WHAT YOU HAVE TO DO:
Copy each entry below exactly as it appears.

Saved entries:
^^^^^^^^

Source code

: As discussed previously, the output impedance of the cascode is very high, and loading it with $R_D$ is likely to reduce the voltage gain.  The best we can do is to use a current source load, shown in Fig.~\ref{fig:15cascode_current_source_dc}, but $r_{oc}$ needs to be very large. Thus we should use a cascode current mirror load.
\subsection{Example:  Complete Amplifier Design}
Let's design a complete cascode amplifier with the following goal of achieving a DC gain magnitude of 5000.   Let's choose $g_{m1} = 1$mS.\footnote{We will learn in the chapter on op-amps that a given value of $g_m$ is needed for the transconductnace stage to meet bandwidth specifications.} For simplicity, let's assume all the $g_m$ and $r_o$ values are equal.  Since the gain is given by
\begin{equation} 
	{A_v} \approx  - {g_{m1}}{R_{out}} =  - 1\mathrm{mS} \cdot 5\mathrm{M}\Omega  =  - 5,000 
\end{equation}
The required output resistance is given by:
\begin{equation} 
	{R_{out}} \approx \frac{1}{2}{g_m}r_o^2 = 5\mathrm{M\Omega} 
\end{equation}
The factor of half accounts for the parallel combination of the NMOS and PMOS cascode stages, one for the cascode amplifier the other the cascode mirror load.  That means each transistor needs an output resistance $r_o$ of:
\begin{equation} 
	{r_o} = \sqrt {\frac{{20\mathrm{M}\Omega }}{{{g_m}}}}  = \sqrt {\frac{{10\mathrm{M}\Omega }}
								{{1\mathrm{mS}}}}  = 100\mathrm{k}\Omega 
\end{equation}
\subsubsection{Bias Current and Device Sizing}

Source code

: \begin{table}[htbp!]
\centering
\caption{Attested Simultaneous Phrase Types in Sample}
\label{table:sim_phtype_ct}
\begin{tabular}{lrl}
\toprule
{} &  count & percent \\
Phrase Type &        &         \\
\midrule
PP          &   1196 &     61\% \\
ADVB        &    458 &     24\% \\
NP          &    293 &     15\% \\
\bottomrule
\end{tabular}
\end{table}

^^^^^^^^

RESULT OF THIS TASK:
Source code

: As discussed previously, the output impedance of the cascode is very high, and loading it with $R_D$ is likely to reduce the voltage gain.  The best we can do is to use a current source load, shown in Fig.~\ref{fig:15cascode_current_source_dc}, but $r_{oc}$ needs to be very large. Thus we should use a cascode current mirror load.
\subsection{Example:  Complete Amplifier Design}
Let's design a complete cascode amplifier with the following goal of achieving a DC gain magnitude of 5000.   Let's choose $g_{m1} = 1$mS.\footnote{We will learn in the chapter on op-amps that a given value of $g_m$ is needed for the transconductnace stage to meet bandwidth specifications.} For simplicity, let's assume all the $g_m$ and $r_o$ values are equal.  Since the gain is given by
\begin{equation} 
	{A_v} \approx  - {g_{m1}}{R_{out}} =  - 1\mathrm{mS} \cdot 5\mathrm{M}\Omega  =  - 5,000 
\end{equation}
The required output resistance is given by:
\begin{equation} 
	{R_{out}} \approx \frac{1}{2}{g_m}r_o^2 = 5\mathrm{M\Omega} 
\end{equation}
The factor of half accounts for the parallel combination of the NMOS and PMOS cascode stages, one for the cascode amplifier the other the cascode mirror load.  That means each transistor needs an output resistance $r_o$ of:
\begin{equation} 
	{r_o} = \sqrt {\frac{{20\mathrm{M}\Omega }}{{{g_m}}}}  = \sqrt {\frac{{10\mathrm{M}\Omega }}
								{{1\mathrm{mS}}}}  = 100\mathrm{k}\Omega 
\end{equation}
\subsubsection{Bias Current and Device Sizing}

Source code

: \begin{table}[htbp!]
\centering
\caption{Attested Simultaneous Phrase Types in Sample}
\label{table:sim_phtype_ct}
\begin{tabular}{lrl}
\toprule
{} &  count & percent \\
Phrase Type &        &         \\
\midrule
PP          &   1196 &     61\% \\
ADVB        &    458 &     24\% \\
NP          &    293 &     15\% \\
\bottomrule
\end{tabular}
\end{table}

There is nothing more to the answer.